» DESCRIPTION OF THE TASK: The whole answer is the data below, retyped exactly.

==============================

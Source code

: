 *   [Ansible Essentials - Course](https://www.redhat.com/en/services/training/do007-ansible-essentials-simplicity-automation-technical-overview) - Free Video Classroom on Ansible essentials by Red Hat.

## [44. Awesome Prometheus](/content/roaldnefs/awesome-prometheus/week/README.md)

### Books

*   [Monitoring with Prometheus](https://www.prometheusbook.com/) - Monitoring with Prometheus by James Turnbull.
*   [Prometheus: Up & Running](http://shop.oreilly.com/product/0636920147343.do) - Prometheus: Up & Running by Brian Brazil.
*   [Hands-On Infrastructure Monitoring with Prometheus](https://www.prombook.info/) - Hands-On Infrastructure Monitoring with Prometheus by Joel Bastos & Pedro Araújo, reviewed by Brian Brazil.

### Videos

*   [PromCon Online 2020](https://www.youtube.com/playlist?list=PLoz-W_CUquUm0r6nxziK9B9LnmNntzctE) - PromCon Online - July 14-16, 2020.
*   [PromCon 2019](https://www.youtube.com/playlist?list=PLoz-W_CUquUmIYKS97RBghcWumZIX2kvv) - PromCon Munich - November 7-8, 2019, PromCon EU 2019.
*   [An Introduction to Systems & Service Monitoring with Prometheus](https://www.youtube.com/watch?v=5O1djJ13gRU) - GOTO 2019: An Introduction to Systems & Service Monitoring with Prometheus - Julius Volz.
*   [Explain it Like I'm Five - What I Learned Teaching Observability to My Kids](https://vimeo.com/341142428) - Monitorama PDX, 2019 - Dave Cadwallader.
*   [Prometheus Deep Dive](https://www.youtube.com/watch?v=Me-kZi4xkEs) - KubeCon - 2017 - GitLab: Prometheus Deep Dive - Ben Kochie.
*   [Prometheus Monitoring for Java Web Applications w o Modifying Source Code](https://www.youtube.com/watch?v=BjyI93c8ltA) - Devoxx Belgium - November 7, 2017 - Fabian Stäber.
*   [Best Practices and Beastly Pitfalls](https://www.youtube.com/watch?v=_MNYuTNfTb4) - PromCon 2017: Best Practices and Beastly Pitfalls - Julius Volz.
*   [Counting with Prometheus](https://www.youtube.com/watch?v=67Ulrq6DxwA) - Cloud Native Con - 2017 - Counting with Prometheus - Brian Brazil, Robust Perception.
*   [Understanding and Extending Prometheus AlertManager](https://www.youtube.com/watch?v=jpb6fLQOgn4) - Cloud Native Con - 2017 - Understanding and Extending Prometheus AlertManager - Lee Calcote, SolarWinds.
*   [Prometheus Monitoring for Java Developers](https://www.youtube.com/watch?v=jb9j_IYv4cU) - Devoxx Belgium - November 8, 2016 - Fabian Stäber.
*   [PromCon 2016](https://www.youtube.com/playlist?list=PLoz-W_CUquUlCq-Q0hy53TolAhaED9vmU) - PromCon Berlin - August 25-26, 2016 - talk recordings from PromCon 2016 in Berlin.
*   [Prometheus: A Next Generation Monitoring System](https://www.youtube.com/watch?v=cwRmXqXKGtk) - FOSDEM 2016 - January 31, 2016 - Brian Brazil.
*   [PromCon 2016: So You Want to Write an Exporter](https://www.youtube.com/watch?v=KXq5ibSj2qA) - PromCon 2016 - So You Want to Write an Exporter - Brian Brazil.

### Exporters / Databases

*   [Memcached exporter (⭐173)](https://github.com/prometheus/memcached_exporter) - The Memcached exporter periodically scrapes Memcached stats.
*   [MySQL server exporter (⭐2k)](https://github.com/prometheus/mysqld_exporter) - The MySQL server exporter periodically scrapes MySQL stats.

==============================

» EXERCISE SOLUTION:
Source code

: *   [Ansible Essentials - Course](https://www.redhat.com/en/services/training/do007-ansible-essentials-simplicity-automation-technical-overview) - Free Video Classroom on Ansible essentials by Red Hat.

## [44. Awesome Prometheus](/content/roaldnefs/awesome-prometheus/week/README.md)

### Books

*   [Monitoring with Prometheus](https://www.prometheusbook.com/) - Monitoring with Prometheus by James Turnbull.
*   [Prometheus: Up & Running](http://shop.oreilly.com/product/0636920147343.do) - Prometheus: Up & Running by Brian Brazil.
*   [Hands-On Infrastructure Monitoring with Prometheus](https://www.prombook.info/) - Hands-On Infrastructure Monitoring with Prometheus by Joel Bastos & Pedro Araújo, reviewed by Brian Brazil.

### Videos

*   [PromCon Online 2020](https://www.youtube.com/playlist?list=PLoz-W_CUquUm0r6nxziK9B9LnmNntzctE) - PromCon Online - July 14-16, 2020.
*   [PromCon 2019](https://www.youtube.com/playlist?list=PLoz-W_CUquUmIYKS97RBghcWumZIX2kvv) - PromCon Munich - November 7-8, 2019, PromCon EU 2019.
*   [An Introduction to Systems & Service Monitoring with Prometheus](https://www.youtube.com/watch?v=5O1djJ13gRU) - GOTO 2019: An Introduction to Systems & Service Monitoring with Prometheus - Julius Volz.
*   [Explain it Like I'm Five - What I Learned Teaching Observability to My Kids](https://vimeo.com/341142428) - Monitorama PDX, 2019 - Dave Cadwallader.
*   [Prometheus Deep Dive](https://www.youtube.com/watch?v=Me-kZi4xkEs) - KubeCon - 2017 - GitLab: Prometheus Deep Dive - Ben Kochie.
*   [Prometheus Monitoring for Java Web Applications w o Modifying Source Code](https://www.youtube.com/watch?v=BjyI93c8ltA) - Devoxx Belgium - November 7, 2017 - Fabian Stäber.
*   [Best Practices and Beastly Pitfalls](https://www.youtube.com/watch?v=_MNYuTNfTb4) - PromCon 2017: Best Practices and Beastly Pitfalls - Julius Volz.
*   [Counting with Prometheus](https://www.youtube.com/watch?v=67Ulrq6DxwA) - Cloud Native Con - 2017 - Counting with Prometheus - Brian Brazil, Robust Perception.
*   [Understanding and Extending Prometheus AlertManager](https://www.youtube.com/watch?v=jpb6fLQOgn4) - Cloud Native Con - 2017 - Understanding and Extending Prometheus AlertManager - Lee Calcote, SolarWinds.
*   [Prometheus Monitoring for Java Developers](https://www.youtube.com/watch?v=jb9j_IYv4cU) - Devoxx Belgium - November 8, 2016 - Fabian Stäber.
*   [PromCon 2016](https://www.youtube.com/playlist?list=PLoz-W_CUquUlCq-Q0hy53TolAhaED9vmU) - PromCon Berlin - August 25-26, 2016 - talk recordings from PromCon 2016 in Berlin.
*   [Prometheus: A Next Generation Monitoring System](https://www.youtube.com/watch?v=cwRmXqXKGtk) - FOSDEM 2016 - January 31, 2016 - Brian Brazil.
*   [PromCon 2016: So You Want to Write an Exporter](https://www.youtube.com/watch?v=KXq5ibSj2qA) - PromCon 2016 - So You Want to Write an Exporter - Brian Brazil.

### Exporters / Databases

*   [Memcached exporter (⭐173)](https://github.com/prometheus/memcached_exporter) - The Memcached exporter periodically scrapes Memcached stats.
*   [MySQL server exporter (⭐2k)](https://github.com/prometheus/mysqld_exporter) - The MySQL server exporter periodically scrapes MySQL stats.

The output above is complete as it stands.